An aging book (published in 2007) by Debbie Millman, How to Think Like a A Path to Staying RelevantGreat Graphic Designer helped me think anew about my work. It should be noted up front that the book is not at all about design tactics. I stumbled onto the book by first reading Millman’s latest, Brand Thinking and Other Noble Pursuits (2013). Millman is a managing partner and president of the design division of Sterling Brands and host of the Internet talk show “Design Matters.”

How to Think Like a Great Graphic Designer is twenty interviews with some of the greatest graphic designers of the last four decades. It’s distilled wisdom of professionals who are still going strong and staying relevant in the second half of life.

Career or Calling?

I confess that I had heard of only of a couple of the designers. While no Studs Terkel (the great prize winning Chicago author and interviewer of the common worker), Millman teases out some powerful insights on the nature of work and staying relevant. I love the interview format. It allowed Millman to pursue conversational rabbit trails that created snappy dialogue, producing a thousand one-liners. I dog-eared almost every page.

The many interviewees include Peter Saville, who designed record covers for Joy Division, New Order, Suede, and Pulp, as well as designing the brand identity for super model Kate Moss; John Maeda, professor at the MIT media lab; Paula Scher, who designed covers for Atlantic and CBS Records from the ‘70s; and Milton Glaser, who designed the Dylan poster, the “I Love New York” campaign, and worked at New York magazine.

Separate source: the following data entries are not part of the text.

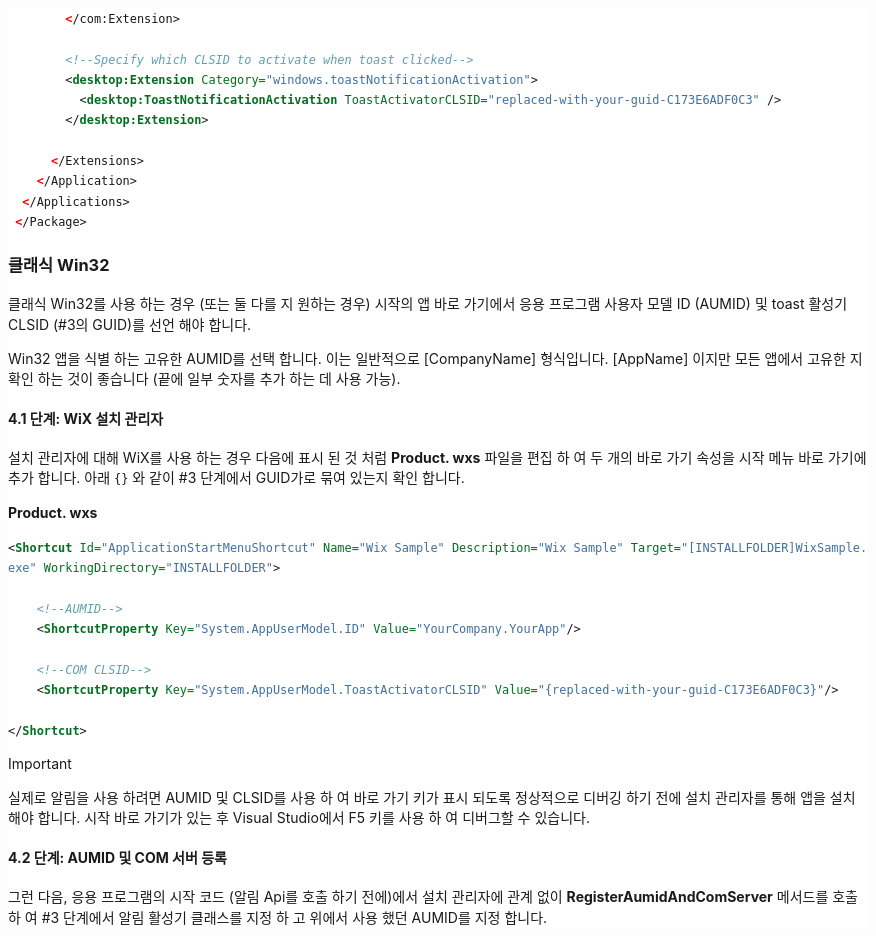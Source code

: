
 ```xml
        </com:Extension>

        <!--Specify which CLSID to activate when toast clicked-->
        <desktop:Extension Category="windows.toastNotificationActivation">
          <desktop:ToastNotificationActivation ToastActivatorCLSID="replaced-with-your-guid-C173E6ADF0C3" /> 
        </desktop:Extension>

      </Extensions>
    </Application>
  </Applications>
 </Package>
```


### <a name="classic-win32"></a>클래식 Win32

클래식 Win32를 사용 하는 경우 (또는 둘 다를 지 원하는 경우) 시작의 앱 바로 가기에서 응용 프로그램 사용자 모델 ID (AUMID) 및 toast 활성기 CLSID (#3의 GUID)를 선언 해야 합니다.

Win32 앱을 식별 하는 고유한 AUMID를 선택 합니다. 이는 일반적으로 [CompanyName] 형식입니다. [AppName] 이지만 모든 앱에서 고유한 지 확인 하는 것이 좋습니다 (끝에 일부 숫자를 추가 하는 데 사용 가능).

#### <a name="step-41-wix-installer"></a>4.1 단계: WiX 설치 관리자

설치 관리자에 대해 WiX를 사용 하는 경우 다음에 표시 된 것 처럼 **Product. wxs** 파일을 편집 하 여 두 개의 바로 가기 속성을 시작 메뉴 바로 가기에 추가 합니다. 아래 `{}` 와 같이 #3 단계에서 GUID가로 묶여 있는지 확인 합니다.

**Product. wxs**

```xml
<Shortcut Id="ApplicationStartMenuShortcut" Name="Wix Sample" Description="Wix Sample" Target="[INSTALLFOLDER]WixSample.exe" WorkingDirectory="INSTALLFOLDER">
                    
    <!--AUMID-->
    <ShortcutProperty Key="System.AppUserModel.ID" Value="YourCompany.YourApp"/>
    
    <!--COM CLSID-->
    <ShortcutProperty Key="System.AppUserModel.ToastActivatorCLSID" Value="{replaced-with-your-guid-C173E6ADF0C3}"/>
    
</Shortcut>
```

> [!IMPORTANT]
> 실제로 알림을 사용 하려면 AUMID 및 CLSID를 사용 하 여 바로 가기 키가 표시 되도록 정상적으로 디버깅 하기 전에 설치 관리자를 통해 앱을 설치 해야 합니다. 시작 바로 가기가 있는 후 Visual Studio에서 F5 키를 사용 하 여 디버그할 수 있습니다.


#### <a name="step-42-register-aumid-and-com-server"></a>4.2 단계: AUMID 및 COM 서버 등록

그런 다음, 응용 프로그램의 시작 코드 (알림 Api를 호출 하기 전에)에서 설치 관리자에 관계 없이 **RegisterAumidAndComServer** 메서드를 호출 하 여 #3 단계에서 알림 활성기 클래스를 지정 하 고 위에서 사용 했던 AUMID를 지정 합니다.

Common threads run through the interviews: the state of design,the role of a graphic designer, reflections on success, the creative process, and collaboration. About the purpose of graphic design, Stefan Sagmeister said, “[D]esign is audience-related. I like the fact that it’s not ‘art’ and that your’re typically collaborating with other people.”

Who hasn’t worked with a designer who thought design is art, that Michelangelo was a punk artist compared to him, and that your tastes are so pedestrian?

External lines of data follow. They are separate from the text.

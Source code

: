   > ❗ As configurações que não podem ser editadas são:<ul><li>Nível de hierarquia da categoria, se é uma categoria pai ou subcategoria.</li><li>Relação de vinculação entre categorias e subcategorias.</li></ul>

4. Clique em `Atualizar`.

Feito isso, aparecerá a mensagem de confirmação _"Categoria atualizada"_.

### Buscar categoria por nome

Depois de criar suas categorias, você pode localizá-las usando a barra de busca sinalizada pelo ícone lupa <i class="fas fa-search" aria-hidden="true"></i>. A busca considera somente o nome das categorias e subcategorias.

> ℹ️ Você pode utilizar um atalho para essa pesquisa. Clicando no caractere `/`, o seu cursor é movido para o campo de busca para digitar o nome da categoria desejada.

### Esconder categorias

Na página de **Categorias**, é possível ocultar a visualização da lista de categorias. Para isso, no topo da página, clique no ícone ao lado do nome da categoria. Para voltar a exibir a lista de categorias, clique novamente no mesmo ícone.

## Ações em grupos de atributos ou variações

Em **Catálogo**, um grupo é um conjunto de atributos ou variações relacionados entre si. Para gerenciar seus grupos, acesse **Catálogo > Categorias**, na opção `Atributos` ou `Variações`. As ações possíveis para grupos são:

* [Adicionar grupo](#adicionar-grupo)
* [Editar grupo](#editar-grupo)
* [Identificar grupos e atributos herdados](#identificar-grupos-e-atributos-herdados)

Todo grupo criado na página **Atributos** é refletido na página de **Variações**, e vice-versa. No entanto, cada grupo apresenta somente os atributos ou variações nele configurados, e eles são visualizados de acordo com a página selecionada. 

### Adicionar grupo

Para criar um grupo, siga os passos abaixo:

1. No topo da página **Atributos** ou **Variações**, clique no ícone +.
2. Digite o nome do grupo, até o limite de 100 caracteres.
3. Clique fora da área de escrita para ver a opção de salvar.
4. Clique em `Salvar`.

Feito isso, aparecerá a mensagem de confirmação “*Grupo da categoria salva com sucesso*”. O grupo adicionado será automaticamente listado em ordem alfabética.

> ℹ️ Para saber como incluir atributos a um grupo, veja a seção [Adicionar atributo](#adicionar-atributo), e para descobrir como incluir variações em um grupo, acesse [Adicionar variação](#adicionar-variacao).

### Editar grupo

Staying Relevant through Shifts in Creativity and Focus

In one of my favorite anecdotes, Carin Goldberg tells a story about fishing for flounder with her father as a child. Occasionally, she and her father would discover a “pocket of flounder.” They would catch so many fish that even their neighbors had fish for the rest of the winter.

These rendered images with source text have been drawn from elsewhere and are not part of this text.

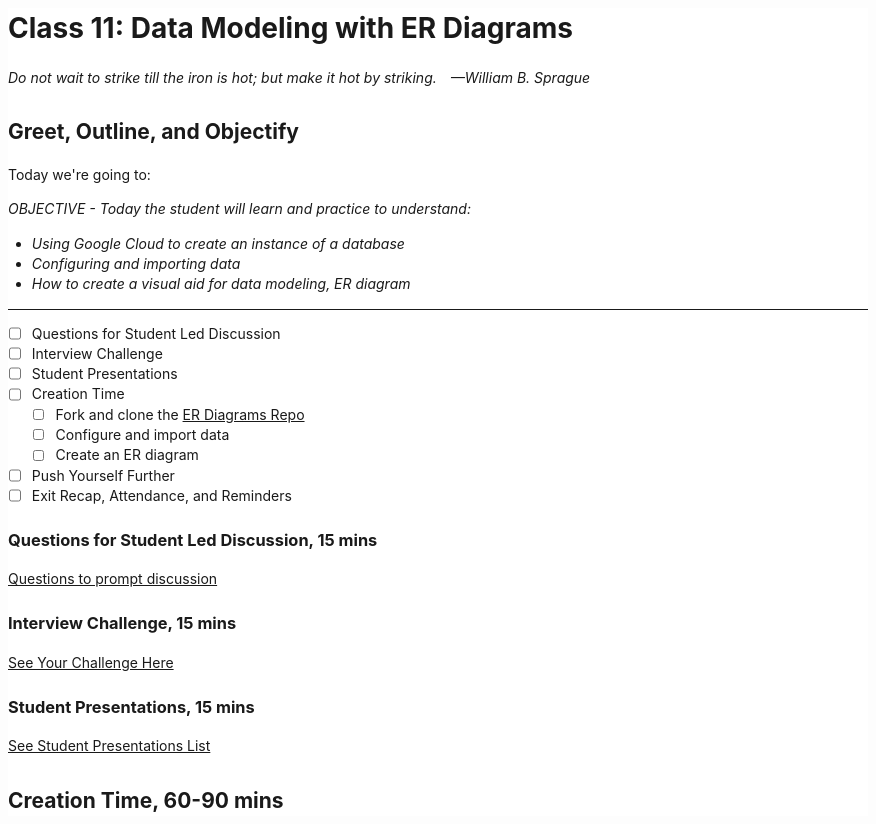 








# Class 11: Data Modeling with ER Diagrams






*Do not wait to strike till the iron is hot; but make it hot by striking. —William B. Sprague*

## Greet, Outline, and Objectify




Today we're going to:
  
*OBJECTIVE - Today the student will learn and practice to understand:*

* *Using Google Cloud to create an instance of a database*
* *Configuring and importing data*
* *How to create a visual aid for data modeling, ER diagram*

*****

- [ ] Questions for Student Led Discussion
- [ ] Interview Challenge
- [ ] Student Presentations
- [ ] Creation Time
    * [ ] Fork and clone the [ER Diagrams Repo](https://github.com/AustinCodingAcademy/311_wk6_day1_er)
    * [ ] Configure and import data
    * [ ] Create an ER diagram
- [ ] Push Yourself Further
- [ ] Exit Recap, Attendance, and Reminders

### Questions for Student Led Discussion, 15 mins


[Questions to prompt discussion](./../additionalResources/questionsForDiscussion/qfd-class-11.md)

### Interview Challenge, 15 mins



[See Your Challenge Here](./../additionalResources/interviewChallenges.md)


### Student Presentations, 15 mins

[See Student Presentations List](./../additionalResources/studentPresentations.md)

## Creation Time, 60-90 mins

She applies the story to her success: “And that’s how I think about my career. I hit some flounder holes. I hit the record business when flounders were there for me…I was very lucky to find…these moments of utter fertility.”

Goldberg goes on, though, to say, “But after the luck, there was all the hard work. That’s the part that makes me just absolutely livid, when I hear men talking about women and their careers. In my own career, I had to be as tenacious as a dog with a bone.”

Millman asks Peter Saville whether, as we age, we become less intuitive.

“No,” he said. “We just become less intuitive to that pop-culture sphere. We become intuitive to another sphere.” In different ways, the designers all indicated that with age comes a necessary shift in creativity and focus. It’s futile (and silly) to pretend you can still think like and design for a teenager.

“For me, it’s important to stay within the terms of your own relevance,” said Saville, “which means don’t be permanently 18. Shift your point of engagement to that which is relevant to you.”

In recent years, I’ve observed a few peers who may have not made the shift. They appear to have lost passion for their work. Maybe they stopped growing, stopped staying relevant. Maybe they figured they could skate the rest of the way on their current momentum.

I like the old-fashioned concept of calling. I don’t recall any of the designers using the word, but they framed their work as an ongoing, relentless pursuit of something larger than a paycheck or a position. A calling is for life. That view of work seemed to energize them to keep honing their craft. To swim against the current of entropy. And to keep at the excruciating but rewarding work of delighting and surprising clients.

How to Think Like a Great Graphic Designer is really twenty stories about the quest of staying relevant in a field of perpetual obsolescence. “We do not quit playing because we grow old,” said Oliver Wendell Holmes, the great American poet, “we grow old because we quit playing.” The trick to staying relevant is to keep playing.